Your goal →
Locate every line in the records below that holds the word "diet" and return each one.

Records provided →
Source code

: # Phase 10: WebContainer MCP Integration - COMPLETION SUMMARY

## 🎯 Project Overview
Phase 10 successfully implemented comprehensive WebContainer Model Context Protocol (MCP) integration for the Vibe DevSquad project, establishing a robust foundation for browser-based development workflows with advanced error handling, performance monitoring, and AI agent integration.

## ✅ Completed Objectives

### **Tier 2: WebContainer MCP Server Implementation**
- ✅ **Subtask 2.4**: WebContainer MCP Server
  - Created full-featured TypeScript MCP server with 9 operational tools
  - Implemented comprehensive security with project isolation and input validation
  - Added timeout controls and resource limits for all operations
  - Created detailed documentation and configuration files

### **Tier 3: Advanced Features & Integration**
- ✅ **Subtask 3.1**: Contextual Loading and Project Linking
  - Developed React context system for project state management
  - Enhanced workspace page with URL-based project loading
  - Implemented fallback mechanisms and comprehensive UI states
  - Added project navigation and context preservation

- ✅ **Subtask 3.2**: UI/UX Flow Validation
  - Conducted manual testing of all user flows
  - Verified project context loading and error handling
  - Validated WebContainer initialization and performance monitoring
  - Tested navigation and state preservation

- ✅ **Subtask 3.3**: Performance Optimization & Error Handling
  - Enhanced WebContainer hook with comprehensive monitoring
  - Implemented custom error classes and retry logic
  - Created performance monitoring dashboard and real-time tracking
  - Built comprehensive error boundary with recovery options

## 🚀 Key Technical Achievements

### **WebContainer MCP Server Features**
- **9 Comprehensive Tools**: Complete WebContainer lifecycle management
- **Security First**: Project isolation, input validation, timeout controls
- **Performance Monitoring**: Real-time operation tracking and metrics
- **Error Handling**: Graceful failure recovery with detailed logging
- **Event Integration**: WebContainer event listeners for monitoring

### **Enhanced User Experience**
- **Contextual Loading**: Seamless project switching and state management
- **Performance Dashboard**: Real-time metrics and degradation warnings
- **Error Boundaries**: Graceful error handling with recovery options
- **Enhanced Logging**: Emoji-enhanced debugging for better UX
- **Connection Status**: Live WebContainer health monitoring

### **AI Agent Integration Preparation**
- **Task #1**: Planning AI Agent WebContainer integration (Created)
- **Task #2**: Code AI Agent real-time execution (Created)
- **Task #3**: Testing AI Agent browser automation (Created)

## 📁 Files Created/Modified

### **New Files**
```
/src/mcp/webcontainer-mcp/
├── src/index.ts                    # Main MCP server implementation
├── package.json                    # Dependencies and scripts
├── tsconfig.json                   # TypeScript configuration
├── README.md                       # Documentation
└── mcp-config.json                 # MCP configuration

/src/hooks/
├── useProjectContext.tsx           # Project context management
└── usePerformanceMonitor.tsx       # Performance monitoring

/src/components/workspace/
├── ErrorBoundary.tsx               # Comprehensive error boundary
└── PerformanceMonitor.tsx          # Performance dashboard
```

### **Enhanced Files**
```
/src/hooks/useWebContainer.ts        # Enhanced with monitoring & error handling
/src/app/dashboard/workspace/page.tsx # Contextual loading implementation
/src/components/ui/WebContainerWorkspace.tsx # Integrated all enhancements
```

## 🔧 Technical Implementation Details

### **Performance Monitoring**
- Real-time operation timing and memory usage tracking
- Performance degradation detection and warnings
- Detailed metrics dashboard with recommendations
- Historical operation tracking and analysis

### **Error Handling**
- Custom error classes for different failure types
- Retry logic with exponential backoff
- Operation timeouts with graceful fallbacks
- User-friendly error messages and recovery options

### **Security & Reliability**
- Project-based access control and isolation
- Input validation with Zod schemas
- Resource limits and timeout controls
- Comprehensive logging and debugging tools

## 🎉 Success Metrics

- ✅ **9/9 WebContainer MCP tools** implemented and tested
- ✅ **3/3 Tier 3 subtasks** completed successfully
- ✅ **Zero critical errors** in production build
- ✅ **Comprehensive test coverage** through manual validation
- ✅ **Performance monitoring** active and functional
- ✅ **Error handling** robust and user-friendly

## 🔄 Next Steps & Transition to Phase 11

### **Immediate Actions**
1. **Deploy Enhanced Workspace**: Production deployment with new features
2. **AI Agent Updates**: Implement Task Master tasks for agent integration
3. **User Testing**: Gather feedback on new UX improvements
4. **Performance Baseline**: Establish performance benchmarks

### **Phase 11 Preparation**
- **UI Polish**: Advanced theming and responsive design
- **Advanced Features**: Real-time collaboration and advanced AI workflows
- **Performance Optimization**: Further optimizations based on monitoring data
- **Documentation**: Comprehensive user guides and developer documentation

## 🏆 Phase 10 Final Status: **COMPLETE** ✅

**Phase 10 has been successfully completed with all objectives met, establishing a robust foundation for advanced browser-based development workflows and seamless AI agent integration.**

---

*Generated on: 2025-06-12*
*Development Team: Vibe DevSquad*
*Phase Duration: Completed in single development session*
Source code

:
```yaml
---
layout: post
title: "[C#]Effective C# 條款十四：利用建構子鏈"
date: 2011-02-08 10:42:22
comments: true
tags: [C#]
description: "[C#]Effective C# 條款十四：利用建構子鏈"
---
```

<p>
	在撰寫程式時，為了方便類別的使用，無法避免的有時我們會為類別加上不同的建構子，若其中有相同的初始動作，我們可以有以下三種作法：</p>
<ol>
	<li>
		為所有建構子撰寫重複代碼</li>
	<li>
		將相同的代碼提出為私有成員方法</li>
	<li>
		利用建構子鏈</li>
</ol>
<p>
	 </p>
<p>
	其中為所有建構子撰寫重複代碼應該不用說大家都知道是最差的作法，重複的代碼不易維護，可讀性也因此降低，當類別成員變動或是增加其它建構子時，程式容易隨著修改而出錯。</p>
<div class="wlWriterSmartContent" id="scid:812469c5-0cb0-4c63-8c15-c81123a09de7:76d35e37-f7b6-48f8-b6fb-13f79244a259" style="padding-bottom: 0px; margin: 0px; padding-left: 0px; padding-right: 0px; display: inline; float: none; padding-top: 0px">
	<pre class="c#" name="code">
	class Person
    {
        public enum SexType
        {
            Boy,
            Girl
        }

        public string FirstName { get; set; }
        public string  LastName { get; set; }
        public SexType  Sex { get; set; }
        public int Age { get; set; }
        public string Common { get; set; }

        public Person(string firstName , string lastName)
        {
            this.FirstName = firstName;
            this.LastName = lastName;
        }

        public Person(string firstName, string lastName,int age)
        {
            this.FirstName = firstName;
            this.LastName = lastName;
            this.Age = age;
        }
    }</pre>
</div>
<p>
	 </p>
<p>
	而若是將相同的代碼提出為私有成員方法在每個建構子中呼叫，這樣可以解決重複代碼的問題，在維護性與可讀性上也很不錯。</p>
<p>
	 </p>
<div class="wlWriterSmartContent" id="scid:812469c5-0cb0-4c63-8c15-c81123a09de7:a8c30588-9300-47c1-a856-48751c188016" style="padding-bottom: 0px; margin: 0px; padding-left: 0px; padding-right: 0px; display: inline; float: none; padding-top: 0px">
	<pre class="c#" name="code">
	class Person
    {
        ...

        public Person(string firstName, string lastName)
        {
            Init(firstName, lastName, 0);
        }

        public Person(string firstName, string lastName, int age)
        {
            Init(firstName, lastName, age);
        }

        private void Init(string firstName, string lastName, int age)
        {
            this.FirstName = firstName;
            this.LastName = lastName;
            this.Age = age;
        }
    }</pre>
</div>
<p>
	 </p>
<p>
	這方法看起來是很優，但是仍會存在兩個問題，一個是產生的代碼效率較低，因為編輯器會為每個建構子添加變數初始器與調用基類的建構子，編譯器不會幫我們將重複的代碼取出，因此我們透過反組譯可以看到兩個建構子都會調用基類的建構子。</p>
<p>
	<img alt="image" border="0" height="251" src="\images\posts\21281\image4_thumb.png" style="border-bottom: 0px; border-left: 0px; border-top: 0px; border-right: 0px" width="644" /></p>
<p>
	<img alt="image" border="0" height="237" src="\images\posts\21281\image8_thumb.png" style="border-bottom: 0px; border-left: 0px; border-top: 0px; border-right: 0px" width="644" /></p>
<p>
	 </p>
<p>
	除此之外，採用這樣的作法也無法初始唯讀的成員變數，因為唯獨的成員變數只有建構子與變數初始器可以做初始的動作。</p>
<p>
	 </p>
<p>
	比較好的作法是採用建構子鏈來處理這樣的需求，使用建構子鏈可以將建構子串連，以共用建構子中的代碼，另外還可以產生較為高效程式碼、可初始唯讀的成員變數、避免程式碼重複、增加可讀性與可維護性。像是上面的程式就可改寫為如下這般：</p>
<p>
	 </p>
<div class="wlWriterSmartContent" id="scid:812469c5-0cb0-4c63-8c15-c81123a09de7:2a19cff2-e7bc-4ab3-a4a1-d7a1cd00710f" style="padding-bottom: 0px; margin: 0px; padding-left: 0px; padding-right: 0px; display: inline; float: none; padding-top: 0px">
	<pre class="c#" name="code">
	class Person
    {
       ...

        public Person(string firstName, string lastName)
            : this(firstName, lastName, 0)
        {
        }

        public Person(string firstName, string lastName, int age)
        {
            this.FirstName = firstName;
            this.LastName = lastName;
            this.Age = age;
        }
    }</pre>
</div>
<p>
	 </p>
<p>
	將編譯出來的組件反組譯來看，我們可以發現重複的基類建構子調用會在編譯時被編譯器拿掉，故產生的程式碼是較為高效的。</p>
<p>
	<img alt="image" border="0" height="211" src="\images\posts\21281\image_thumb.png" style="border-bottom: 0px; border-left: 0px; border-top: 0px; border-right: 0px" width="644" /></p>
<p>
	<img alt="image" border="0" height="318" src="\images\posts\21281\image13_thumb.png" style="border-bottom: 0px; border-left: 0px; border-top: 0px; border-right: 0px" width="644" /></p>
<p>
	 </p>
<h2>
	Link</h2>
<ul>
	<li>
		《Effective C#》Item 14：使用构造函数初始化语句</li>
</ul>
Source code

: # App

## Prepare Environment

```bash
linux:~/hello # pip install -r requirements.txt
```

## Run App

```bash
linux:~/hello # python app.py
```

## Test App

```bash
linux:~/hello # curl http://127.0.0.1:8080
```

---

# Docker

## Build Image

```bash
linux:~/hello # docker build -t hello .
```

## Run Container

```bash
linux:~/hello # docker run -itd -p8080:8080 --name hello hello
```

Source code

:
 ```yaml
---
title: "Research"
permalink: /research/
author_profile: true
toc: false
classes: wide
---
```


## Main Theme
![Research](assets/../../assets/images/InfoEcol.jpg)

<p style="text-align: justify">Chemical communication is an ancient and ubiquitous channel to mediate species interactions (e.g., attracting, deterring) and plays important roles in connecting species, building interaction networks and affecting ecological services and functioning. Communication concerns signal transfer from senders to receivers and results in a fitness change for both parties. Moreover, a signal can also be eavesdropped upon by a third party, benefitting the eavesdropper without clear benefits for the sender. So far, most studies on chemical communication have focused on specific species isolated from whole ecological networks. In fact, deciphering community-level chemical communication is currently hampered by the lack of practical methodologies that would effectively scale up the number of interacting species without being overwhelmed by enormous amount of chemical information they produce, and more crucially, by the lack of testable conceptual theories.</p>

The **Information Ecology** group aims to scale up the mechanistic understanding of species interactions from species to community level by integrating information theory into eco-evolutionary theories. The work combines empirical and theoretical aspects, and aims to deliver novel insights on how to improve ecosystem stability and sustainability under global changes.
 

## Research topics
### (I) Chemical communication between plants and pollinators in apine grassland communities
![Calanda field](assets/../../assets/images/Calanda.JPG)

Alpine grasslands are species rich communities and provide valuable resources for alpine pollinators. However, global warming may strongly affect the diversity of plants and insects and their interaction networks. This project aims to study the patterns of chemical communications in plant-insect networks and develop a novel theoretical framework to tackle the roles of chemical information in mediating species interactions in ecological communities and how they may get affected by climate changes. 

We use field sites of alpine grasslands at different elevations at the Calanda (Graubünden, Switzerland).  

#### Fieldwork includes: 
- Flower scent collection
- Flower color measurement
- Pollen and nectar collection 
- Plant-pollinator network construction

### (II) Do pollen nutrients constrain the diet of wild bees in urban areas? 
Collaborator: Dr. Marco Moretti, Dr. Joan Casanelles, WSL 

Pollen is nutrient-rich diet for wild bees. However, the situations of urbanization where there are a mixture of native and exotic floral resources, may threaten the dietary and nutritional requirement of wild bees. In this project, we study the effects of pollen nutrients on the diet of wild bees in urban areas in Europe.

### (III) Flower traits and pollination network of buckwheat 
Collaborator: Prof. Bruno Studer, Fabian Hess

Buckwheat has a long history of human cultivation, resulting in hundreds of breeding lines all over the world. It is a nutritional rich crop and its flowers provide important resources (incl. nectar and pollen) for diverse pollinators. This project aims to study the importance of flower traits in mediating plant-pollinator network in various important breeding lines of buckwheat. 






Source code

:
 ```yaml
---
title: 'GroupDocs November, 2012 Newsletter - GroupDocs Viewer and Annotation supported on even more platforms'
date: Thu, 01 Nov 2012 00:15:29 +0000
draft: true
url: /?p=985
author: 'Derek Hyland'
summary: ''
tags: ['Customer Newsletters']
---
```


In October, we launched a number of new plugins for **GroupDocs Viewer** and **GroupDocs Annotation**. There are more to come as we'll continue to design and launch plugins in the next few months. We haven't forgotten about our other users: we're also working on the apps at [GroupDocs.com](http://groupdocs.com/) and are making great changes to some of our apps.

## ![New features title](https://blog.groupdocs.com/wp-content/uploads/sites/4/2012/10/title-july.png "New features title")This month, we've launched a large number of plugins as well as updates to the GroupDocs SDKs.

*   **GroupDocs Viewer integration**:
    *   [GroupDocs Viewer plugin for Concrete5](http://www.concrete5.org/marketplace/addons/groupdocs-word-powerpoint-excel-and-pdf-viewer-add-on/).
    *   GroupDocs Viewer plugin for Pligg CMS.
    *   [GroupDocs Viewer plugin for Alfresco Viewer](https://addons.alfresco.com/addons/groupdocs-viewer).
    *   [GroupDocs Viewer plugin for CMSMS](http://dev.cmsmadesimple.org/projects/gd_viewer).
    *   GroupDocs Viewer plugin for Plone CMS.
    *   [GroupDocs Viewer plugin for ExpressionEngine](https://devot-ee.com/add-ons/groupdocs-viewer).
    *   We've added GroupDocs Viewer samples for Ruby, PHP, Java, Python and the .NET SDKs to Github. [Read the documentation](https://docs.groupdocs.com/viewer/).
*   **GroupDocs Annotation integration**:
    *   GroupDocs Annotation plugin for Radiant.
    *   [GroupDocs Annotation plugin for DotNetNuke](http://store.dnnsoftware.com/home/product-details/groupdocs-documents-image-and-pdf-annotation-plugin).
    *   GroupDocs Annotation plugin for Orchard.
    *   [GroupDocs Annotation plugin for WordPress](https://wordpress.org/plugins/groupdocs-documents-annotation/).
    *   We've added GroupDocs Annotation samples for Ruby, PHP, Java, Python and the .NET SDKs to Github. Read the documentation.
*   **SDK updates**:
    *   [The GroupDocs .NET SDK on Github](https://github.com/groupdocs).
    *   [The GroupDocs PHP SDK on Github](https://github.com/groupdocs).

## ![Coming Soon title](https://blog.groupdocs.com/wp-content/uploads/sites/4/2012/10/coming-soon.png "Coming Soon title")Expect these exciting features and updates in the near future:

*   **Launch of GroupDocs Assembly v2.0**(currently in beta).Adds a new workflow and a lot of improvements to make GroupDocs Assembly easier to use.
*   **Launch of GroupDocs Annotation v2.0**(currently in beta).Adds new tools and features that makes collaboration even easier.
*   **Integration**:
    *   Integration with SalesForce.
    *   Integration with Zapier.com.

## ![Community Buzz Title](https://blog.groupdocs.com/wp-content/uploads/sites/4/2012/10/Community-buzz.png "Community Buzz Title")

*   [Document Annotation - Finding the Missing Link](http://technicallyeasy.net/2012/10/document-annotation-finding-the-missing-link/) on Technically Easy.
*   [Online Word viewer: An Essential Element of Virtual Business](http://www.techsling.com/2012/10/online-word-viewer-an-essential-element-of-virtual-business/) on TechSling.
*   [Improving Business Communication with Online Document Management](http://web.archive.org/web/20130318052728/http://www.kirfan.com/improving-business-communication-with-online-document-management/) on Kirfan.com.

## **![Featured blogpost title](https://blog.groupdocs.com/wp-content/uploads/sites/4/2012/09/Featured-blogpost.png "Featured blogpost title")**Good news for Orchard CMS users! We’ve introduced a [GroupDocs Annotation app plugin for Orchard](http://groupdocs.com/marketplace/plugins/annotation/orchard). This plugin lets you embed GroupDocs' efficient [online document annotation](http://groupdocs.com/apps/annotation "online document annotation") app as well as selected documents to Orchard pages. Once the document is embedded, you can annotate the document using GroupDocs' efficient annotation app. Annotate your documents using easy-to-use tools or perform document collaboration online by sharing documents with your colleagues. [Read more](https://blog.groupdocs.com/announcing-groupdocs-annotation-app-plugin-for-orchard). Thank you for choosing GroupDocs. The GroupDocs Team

Exercise solution →
### (II) Do pollen nutrients constrain the diet of wild bees in urban areas? 
Pollen is nutrient-rich diet for wild bees. However, the situations of urbanization where there are a mixture of native and exotic floral resources, may threaten the dietary and nutritional requirement of wild bees. In this project, we study the effects of pollen nutrients on the diet of wild bees in urban areas in Europe.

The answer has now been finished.